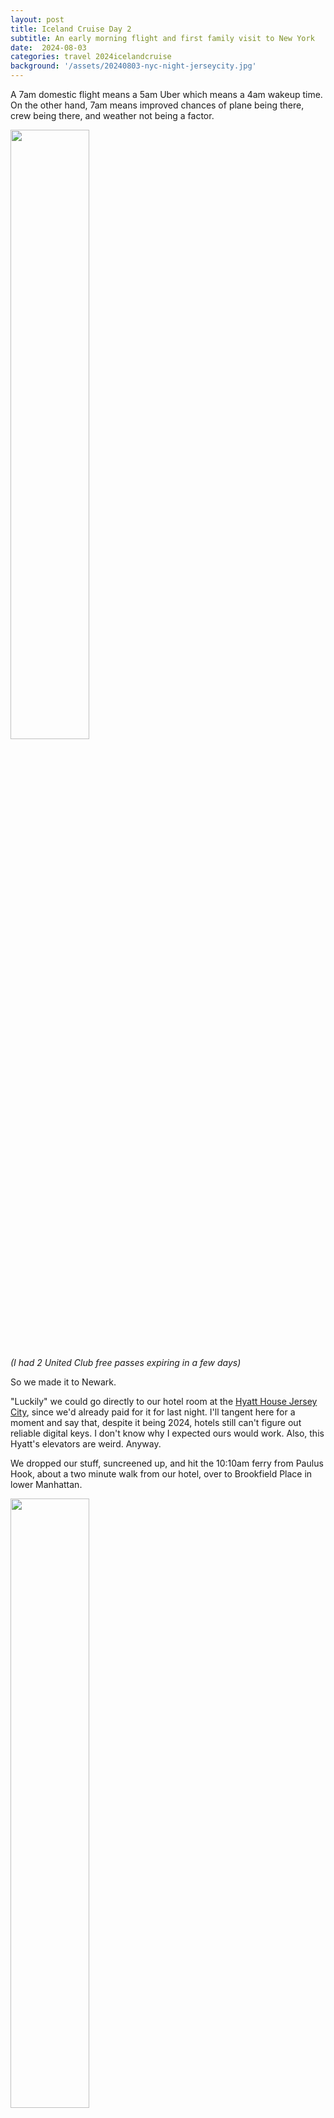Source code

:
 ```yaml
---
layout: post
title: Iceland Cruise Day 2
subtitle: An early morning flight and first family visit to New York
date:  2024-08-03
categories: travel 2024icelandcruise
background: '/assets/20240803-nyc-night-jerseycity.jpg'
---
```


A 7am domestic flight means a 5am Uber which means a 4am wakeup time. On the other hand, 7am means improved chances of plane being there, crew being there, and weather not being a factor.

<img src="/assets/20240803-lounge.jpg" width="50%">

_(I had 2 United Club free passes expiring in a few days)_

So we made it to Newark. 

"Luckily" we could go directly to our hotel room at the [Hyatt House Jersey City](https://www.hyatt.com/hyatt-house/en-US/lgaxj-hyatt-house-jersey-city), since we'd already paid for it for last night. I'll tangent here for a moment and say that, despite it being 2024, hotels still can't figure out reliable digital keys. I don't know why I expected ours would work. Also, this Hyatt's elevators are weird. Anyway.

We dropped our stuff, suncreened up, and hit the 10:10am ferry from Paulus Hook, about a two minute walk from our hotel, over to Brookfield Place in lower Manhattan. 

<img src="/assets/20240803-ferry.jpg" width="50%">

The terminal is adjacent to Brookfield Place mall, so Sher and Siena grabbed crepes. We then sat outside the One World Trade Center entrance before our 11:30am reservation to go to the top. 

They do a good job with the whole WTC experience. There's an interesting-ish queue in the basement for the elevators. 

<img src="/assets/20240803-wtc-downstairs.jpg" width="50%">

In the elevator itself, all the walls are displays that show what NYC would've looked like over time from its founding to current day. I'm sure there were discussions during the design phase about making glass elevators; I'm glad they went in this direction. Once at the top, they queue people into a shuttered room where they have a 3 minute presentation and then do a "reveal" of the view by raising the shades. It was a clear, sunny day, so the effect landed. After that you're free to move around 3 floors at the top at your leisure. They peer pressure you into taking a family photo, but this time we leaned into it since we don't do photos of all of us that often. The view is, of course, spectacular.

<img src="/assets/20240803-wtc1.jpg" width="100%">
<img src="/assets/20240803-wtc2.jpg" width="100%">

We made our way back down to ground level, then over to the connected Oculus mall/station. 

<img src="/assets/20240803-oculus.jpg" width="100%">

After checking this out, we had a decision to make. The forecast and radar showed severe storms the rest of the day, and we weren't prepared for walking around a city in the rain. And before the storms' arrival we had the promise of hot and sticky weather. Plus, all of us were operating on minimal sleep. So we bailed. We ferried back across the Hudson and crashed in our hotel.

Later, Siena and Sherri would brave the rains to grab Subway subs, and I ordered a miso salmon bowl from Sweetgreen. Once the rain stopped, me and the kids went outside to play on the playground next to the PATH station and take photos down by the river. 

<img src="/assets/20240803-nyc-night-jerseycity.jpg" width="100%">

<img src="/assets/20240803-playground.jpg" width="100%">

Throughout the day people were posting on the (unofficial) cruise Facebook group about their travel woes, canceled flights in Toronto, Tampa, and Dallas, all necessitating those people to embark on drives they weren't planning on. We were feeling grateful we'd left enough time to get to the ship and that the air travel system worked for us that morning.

++++++++++

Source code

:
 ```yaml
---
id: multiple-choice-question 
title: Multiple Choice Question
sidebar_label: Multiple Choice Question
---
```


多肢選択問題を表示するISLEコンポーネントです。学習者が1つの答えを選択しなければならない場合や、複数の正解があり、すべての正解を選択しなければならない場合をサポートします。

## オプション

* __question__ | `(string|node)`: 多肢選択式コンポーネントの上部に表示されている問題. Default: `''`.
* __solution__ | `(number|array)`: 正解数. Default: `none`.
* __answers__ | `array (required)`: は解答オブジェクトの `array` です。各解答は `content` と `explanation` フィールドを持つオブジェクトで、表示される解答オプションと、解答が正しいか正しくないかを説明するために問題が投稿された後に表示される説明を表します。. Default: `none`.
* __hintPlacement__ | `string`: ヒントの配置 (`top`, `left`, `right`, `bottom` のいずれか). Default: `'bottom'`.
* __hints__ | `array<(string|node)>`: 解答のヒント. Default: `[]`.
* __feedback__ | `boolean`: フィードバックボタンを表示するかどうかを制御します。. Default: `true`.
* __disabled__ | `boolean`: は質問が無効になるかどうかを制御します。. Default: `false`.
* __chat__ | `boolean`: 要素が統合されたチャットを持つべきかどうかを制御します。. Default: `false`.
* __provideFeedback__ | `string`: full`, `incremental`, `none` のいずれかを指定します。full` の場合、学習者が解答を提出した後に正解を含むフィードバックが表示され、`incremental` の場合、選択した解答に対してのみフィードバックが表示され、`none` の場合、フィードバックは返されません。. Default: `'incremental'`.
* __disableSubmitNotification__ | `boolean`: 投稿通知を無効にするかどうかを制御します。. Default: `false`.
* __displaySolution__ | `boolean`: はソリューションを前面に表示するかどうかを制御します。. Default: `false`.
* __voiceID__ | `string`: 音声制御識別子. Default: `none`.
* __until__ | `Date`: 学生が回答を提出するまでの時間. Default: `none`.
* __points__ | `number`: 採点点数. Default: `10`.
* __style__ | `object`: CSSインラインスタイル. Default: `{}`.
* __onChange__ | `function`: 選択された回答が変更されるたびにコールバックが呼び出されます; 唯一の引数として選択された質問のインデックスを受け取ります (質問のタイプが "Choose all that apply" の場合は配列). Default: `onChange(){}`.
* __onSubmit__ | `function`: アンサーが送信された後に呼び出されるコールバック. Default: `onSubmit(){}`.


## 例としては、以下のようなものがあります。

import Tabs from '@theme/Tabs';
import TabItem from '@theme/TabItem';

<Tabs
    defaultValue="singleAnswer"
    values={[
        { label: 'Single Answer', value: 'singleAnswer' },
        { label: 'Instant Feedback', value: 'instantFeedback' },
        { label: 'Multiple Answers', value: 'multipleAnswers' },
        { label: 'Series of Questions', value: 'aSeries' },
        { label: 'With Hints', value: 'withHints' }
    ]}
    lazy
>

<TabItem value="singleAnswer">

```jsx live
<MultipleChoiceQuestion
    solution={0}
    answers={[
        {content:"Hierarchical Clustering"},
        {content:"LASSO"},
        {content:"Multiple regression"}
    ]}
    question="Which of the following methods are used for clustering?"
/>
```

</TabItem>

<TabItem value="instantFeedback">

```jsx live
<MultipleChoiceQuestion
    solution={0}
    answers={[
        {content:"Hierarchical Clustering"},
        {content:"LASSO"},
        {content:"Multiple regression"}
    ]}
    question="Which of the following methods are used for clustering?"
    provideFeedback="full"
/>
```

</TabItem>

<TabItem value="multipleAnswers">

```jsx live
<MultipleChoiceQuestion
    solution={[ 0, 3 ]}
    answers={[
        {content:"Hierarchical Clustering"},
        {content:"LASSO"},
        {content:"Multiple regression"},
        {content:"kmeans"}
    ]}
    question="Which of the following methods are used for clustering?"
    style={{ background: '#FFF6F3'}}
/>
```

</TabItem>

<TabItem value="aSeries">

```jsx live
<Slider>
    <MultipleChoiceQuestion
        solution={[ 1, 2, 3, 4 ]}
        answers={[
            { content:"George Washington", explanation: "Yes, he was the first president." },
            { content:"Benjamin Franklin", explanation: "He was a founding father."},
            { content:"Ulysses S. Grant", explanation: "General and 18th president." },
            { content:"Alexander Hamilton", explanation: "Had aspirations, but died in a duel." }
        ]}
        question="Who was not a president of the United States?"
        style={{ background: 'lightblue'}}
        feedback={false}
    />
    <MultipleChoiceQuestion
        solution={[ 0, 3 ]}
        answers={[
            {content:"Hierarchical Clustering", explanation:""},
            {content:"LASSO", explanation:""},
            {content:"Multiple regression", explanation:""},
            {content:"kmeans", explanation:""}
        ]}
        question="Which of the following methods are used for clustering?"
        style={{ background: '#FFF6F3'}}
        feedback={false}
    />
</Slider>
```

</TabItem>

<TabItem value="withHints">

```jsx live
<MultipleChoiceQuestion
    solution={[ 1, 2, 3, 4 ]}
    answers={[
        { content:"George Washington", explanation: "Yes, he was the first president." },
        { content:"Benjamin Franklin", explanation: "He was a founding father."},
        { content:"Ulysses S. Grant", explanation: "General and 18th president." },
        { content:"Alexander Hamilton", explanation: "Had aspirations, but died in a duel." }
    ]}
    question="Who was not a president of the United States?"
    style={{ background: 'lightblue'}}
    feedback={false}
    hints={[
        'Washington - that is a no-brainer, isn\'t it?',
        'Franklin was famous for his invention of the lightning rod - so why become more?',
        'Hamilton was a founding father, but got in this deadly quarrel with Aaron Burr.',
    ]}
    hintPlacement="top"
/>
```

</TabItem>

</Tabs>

++++++++++

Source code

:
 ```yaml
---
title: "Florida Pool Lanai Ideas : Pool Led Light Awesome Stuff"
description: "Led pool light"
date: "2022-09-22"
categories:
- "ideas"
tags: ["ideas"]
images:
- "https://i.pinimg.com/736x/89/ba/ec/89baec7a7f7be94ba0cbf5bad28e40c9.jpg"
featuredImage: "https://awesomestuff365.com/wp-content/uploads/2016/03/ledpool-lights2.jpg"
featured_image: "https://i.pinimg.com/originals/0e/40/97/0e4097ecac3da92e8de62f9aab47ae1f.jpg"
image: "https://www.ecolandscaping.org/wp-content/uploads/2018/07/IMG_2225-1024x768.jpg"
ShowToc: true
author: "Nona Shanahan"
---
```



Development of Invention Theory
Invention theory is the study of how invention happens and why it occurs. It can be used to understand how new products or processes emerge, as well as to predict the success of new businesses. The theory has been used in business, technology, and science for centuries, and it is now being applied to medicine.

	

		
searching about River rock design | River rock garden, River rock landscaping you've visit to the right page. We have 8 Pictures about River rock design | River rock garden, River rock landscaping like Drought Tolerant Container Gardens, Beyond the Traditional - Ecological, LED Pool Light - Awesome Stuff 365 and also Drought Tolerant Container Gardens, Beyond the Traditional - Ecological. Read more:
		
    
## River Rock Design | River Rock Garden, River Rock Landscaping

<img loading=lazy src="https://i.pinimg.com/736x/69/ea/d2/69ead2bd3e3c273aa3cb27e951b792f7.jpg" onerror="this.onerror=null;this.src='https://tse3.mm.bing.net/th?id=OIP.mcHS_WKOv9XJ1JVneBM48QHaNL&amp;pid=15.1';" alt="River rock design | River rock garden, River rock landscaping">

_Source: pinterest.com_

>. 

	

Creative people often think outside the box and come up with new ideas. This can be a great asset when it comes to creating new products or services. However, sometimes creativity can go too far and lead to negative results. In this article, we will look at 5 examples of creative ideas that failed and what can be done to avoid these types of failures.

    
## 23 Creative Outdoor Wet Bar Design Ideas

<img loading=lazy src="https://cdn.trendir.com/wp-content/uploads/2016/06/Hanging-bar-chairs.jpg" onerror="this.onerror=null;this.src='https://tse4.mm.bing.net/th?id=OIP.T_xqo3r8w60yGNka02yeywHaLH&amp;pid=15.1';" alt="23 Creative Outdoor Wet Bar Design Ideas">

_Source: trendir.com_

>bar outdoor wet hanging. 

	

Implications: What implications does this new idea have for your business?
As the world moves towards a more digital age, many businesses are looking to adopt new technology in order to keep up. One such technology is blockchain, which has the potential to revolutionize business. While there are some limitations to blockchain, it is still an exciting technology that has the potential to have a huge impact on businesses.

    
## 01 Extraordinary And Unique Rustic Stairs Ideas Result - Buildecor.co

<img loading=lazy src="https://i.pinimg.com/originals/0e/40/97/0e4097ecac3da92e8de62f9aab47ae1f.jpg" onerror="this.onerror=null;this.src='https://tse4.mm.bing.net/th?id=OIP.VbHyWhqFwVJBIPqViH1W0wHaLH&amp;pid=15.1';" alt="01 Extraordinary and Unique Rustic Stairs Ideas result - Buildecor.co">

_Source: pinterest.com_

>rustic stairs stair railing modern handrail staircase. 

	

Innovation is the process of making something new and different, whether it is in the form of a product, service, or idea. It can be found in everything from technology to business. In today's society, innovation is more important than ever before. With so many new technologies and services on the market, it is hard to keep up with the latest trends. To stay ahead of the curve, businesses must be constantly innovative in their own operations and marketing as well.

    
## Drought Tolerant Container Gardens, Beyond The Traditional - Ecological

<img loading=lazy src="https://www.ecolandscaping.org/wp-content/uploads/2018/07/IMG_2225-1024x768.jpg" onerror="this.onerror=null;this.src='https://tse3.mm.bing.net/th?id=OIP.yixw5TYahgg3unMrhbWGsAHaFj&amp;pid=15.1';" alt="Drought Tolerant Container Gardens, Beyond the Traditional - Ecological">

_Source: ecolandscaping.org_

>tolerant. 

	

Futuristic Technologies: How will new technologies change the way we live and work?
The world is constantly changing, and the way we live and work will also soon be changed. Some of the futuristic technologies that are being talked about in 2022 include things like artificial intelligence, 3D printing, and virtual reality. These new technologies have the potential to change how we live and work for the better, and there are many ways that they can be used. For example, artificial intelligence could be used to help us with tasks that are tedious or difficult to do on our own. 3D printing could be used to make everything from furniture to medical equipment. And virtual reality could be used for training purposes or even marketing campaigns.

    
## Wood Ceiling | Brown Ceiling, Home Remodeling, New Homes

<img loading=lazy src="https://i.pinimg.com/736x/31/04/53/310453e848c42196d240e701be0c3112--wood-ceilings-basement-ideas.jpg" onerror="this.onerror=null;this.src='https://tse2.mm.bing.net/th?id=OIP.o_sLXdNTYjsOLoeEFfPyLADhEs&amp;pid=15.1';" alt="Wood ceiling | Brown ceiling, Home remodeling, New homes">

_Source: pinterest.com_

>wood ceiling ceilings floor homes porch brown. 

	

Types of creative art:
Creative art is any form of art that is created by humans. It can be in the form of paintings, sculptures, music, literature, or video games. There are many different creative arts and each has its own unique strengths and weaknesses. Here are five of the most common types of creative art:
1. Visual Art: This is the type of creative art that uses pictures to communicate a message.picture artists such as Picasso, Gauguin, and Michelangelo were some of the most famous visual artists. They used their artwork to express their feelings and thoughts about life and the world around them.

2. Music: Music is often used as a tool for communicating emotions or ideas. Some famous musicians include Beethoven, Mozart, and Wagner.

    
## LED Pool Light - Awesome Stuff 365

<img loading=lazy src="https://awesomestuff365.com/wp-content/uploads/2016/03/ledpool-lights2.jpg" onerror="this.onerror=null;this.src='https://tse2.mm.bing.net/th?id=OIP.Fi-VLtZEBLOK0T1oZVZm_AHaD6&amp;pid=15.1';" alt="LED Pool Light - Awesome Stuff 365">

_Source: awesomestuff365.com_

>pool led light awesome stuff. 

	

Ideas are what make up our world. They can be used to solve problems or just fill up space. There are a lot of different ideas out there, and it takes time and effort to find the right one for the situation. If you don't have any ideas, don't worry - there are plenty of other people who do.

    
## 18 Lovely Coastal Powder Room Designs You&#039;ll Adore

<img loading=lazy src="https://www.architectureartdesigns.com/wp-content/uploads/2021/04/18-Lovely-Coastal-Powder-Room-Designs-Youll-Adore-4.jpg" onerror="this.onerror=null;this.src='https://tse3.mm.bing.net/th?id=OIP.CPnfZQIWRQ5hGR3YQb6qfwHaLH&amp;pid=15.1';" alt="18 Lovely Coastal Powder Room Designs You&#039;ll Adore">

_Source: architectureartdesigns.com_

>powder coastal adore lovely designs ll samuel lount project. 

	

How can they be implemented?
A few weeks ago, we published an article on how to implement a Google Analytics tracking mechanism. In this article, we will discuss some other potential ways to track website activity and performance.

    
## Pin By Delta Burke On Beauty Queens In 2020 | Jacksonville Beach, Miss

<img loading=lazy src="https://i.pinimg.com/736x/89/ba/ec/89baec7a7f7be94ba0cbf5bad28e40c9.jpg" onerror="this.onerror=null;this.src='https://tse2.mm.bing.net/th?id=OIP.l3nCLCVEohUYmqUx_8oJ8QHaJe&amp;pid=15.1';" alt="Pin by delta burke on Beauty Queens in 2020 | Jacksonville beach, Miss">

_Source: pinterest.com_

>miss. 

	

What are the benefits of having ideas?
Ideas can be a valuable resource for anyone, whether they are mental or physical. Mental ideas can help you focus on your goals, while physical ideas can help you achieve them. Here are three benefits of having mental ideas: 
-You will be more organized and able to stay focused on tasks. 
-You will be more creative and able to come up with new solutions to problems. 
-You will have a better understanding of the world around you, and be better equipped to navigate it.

++++++++++

### Task statement
Go through the preceding material and copy each line that has the word "lightblue".

### Response area
        style={{ background: 'lightblue'}}
    style={{ background: 'lightblue'}}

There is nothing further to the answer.